| What you have to do |
Repeat every line of the data exactly; no picture belongs in the copy.

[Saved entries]
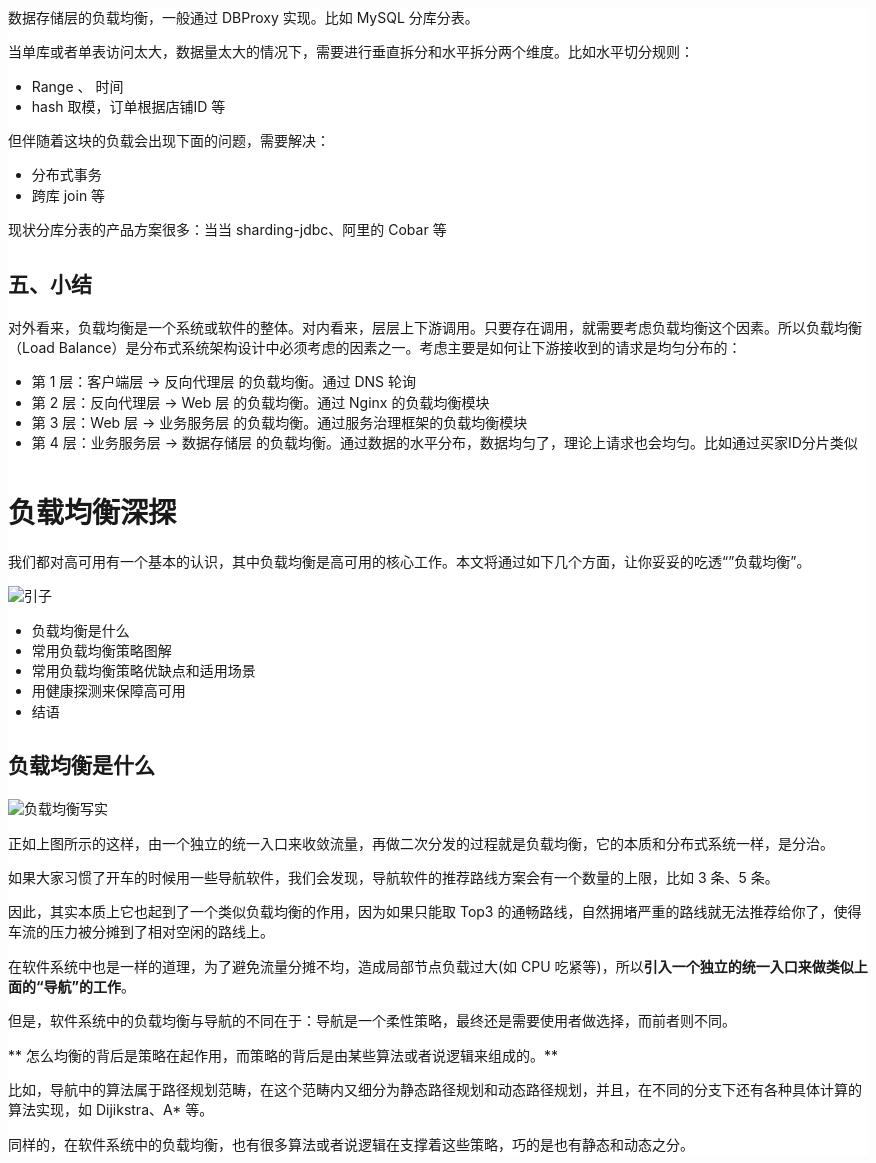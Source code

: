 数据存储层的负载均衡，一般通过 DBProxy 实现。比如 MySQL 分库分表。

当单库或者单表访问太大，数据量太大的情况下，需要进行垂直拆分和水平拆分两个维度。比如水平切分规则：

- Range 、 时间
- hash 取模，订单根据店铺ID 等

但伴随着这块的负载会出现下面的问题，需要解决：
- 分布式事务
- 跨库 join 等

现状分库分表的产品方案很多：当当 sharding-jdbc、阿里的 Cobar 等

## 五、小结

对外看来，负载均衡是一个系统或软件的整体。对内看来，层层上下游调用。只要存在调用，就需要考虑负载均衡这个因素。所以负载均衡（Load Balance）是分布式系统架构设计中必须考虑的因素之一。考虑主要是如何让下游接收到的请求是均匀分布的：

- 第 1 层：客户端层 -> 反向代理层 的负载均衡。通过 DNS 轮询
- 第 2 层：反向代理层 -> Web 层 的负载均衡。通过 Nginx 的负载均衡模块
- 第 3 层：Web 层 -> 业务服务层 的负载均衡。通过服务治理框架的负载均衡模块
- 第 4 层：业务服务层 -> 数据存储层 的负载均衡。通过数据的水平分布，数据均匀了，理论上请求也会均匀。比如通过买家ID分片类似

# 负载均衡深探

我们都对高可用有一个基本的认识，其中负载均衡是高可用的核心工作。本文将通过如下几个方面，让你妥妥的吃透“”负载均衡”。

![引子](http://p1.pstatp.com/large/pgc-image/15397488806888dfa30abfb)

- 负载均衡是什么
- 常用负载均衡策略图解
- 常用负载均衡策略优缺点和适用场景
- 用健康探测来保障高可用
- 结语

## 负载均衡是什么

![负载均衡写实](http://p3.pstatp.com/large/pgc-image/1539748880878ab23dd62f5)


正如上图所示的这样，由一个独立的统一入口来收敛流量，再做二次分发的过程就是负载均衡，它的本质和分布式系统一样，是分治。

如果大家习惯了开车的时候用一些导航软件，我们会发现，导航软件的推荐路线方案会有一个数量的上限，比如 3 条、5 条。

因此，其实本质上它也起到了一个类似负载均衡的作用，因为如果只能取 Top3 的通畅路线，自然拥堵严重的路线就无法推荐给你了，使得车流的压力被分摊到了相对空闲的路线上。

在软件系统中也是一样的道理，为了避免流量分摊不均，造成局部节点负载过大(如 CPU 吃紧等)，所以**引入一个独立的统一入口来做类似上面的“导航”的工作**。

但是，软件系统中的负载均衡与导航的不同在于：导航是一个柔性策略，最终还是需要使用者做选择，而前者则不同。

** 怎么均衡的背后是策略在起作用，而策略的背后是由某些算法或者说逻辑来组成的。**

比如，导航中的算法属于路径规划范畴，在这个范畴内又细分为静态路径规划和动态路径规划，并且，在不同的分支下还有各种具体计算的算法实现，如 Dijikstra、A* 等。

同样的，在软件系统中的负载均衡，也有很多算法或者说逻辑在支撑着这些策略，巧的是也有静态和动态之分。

| Answer box |
Source code

: 数据存储层的负载均衡，一般通过 DBProxy 实现。比如 MySQL 分库分表。

当单库或者单表访问太大，数据量太大的情况下，需要进行垂直拆分和水平拆分两个维度。比如水平切分规则：

- Range 、 时间
- hash 取模，订单根据店铺ID 等

但伴随着这块的负载会出现下面的问题，需要解决：
- 分布式事务
- 跨库 join 等

现状分库分表的产品方案很多：当当 sharding-jdbc、阿里的 Cobar 等

## 五、小结

对外看来，负载均衡是一个系统或软件的整体。对内看来，层层上下游调用。只要存在调用，就需要考虑负载均衡这个因素。所以负载均衡（Load Balance）是分布式系统架构设计中必须考虑的因素之一。考虑主要是如何让下游接收到的请求是均匀分布的：

- 第 1 层：客户端层 -> 反向代理层 的负载均衡。通过 DNS 轮询
- 第 2 层：反向代理层 -> Web 层 的负载均衡。通过 Nginx 的负载均衡模块
- 第 3 层：Web 层 -> 业务服务层 的负载均衡。通过服务治理框架的负载均衡模块
- 第 4 层：业务服务层 -> 数据存储层 的负载均衡。通过数据的水平分布，数据均匀了，理论上请求也会均匀。比如通过买家ID分片类似

# 负载均衡深探

我们都对高可用有一个基本的认识，其中负载均衡是高可用的核心工作。本文将通过如下几个方面，让你妥妥的吃透“”负载均衡”。

![引子](http://p1.pstatp.com/large/pgc-image/15397488806888dfa30abfb)

- 负载均衡是什么
- 常用负载均衡策略图解
- 常用负载均衡策略优缺点和适用场景
- 用健康探测来保障高可用
- 结语

## 负载均衡是什么

![负载均衡写实](http://p3.pstatp.com/large/pgc-image/1539748880878ab23dd62f5)


正如上图所示的这样，由一个独立的统一入口来收敛流量，再做二次分发的过程就是负载均衡，它的本质和分布式系统一样，是分治。

如果大家习惯了开车的时候用一些导航软件，我们会发现，导航软件的推荐路线方案会有一个数量的上限，比如 3 条、5 条。

因此，其实本质上它也起到了一个类似负载均衡的作用，因为如果只能取 Top3 的通畅路线，自然拥堵严重的路线就无法推荐给你了，使得车流的压力被分摊到了相对空闲的路线上。

在软件系统中也是一样的道理，为了避免流量分摊不均，造成局部节点负载过大(如 CPU 吃紧等)，所以**引入一个独立的统一入口来做类似上面的“导航”的工作**。

但是，软件系统中的负载均衡与导航的不同在于：导航是一个柔性策略，最终还是需要使用者做选择，而前者则不同。

** 怎么均衡的背后是策略在起作用，而策略的背后是由某些算法或者说逻辑来组成的。**

比如，导航中的算法属于路径规划范畴，在这个范畴内又细分为静态路径规划和动态路径规划，并且，在不同的分支下还有各种具体计算的算法实现，如 Dijikstra、A* 等。

同样的，在软件系统中的负载均衡，也有很多算法或者说逻辑在支撑着这些策略，巧的是也有静态和动态之分。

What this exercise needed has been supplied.